• [DESCRIPTION OF THE TASK]
The listing that follows should be copied in full and exactly, with no pictures.

• [EXERCISE DATA]

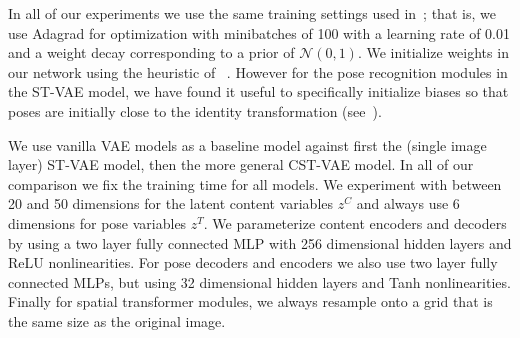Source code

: \label{sec:eval}
\vspace{-2mm}

In all of our experiments we use the same training settings used in~\cite{Kingma2014}; that is,  
we use Adagrad for optimization with minibatches of 100  with a learning rate of 0.01
and a weight decay corresponding to a prior of $\mathcal{N}(0,1)$.
We initialize weights in our network using the heuristic of ~\cite{glorot2010understanding}.
However for the pose recognition modules in the ST-VAE model, we have found it useful to
specifically initialize biases so that poses are initially close to the identity transformation (see~\cite{jaderberg2015spatial}).

We use vanilla VAE models  as a baseline model against first the (single image layer) ST-VAE
model, then the more general CST-VAE model.  In all of our comparison we fix the training time for all models.
We experiment with between 20 and 50  dimensions for the latent content variables $z^C$
and always use 6 dimensions for pose variables $z^T$.
We parameterize content encoders and decoders
by using a two layer fully connected MLP with 256 dimensional
hidden layers and ReLU nonlinearities.
For pose decoders and encoders we also use two layer fully connected MLPs, but 
using 32 dimensional hidden layers and Tanh nonlinearities.
%
Finally for spatial transformer modules, we always resample onto a grid that is the same size as the original
image.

• [RESULT]
Source code

: \label{sec:eval}
\vspace{-2mm}

In all of our experiments we use the same training settings used in~\cite{Kingma2014}; that is,  
we use Adagrad for optimization with minibatches of 100  with a learning rate of 0.01
and a weight decay corresponding to a prior of $\mathcal{N}(0,1)$.
We initialize weights in our network using the heuristic of ~\cite{glorot2010understanding}.
However for the pose recognition modules in the ST-VAE model, we have found it useful to
specifically initialize biases so that poses are initially close to the identity transformation (see~\cite{jaderberg2015spatial}).

We use vanilla VAE models  as a baseline model against first the (single image layer) ST-VAE
model, then the more general CST-VAE model.  In all of our comparison we fix the training time for all models.
We experiment with between 20 and 50  dimensions for the latent content variables $z^C$
and always use 6 dimensions for pose variables $z^T$.
We parameterize content encoders and decoders
by using a two layer fully connected MLP with 256 dimensional
hidden layers and ReLU nonlinearities.
For pose decoders and encoders we also use two layer fully connected MLPs, but 
using 32 dimensional hidden layers and Tanh nonlinearities.
%
Finally for spatial transformer modules, we always resample onto a grid that is the same size as the original
image.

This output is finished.